## Work to complete
If a line in the data below contains the word "defaults", copy it out.

## Record extracts
◇ ◇ ◇
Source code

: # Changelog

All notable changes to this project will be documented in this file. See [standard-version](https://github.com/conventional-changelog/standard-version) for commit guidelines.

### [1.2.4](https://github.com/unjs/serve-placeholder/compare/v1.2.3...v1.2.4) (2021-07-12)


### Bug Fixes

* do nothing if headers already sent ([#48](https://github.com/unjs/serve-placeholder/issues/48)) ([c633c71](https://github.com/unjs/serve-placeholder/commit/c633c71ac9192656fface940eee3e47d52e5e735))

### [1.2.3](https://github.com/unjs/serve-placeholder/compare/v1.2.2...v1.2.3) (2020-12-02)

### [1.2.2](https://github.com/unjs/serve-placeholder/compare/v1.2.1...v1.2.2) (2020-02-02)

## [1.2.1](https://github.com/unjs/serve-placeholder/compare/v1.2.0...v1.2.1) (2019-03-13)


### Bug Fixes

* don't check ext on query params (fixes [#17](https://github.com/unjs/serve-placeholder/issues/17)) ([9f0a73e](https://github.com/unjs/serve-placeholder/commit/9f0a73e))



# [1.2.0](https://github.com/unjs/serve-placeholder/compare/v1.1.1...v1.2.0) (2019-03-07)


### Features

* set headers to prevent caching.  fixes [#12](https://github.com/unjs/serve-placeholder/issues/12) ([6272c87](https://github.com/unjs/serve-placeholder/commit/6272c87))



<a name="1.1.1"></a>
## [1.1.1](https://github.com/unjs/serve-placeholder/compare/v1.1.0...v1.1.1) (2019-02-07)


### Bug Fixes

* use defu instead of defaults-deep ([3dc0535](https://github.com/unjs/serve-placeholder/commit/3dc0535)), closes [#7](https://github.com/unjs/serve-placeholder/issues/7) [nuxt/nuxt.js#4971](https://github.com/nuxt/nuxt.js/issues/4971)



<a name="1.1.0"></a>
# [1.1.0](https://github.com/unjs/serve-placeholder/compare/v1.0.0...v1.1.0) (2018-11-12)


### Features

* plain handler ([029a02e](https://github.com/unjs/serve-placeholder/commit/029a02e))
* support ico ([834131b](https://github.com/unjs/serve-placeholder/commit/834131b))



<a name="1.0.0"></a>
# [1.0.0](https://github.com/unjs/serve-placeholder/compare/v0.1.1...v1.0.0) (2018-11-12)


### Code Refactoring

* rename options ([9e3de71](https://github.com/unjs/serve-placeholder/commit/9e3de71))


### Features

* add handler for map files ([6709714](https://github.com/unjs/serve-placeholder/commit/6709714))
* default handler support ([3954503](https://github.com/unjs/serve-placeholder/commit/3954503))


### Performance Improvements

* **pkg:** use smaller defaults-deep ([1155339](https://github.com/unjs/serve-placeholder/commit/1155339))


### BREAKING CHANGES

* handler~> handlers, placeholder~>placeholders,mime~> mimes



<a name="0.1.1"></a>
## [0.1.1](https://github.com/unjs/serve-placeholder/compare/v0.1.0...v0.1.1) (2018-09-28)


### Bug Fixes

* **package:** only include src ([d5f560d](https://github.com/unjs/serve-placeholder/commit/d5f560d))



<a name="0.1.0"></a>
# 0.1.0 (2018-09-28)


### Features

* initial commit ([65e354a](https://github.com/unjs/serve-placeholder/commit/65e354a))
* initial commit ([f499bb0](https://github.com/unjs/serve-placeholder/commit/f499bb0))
◇ ◇ ◇
## Response for this exercise
* use defu instead of defaults-deep ([3dc0535](https://github.com/unjs/serve-placeholder/commit/3dc0535)), closes [#7](https://github.com/unjs/serve-placeholder/issues/7) [nuxt/nuxt.js#4971](https://github.com/nuxt/nuxt.js/issues/4971)
* **pkg:** use smaller defaults-deep ([1155339](https://github.com/unjs/serve-placeholder/commit/1155339))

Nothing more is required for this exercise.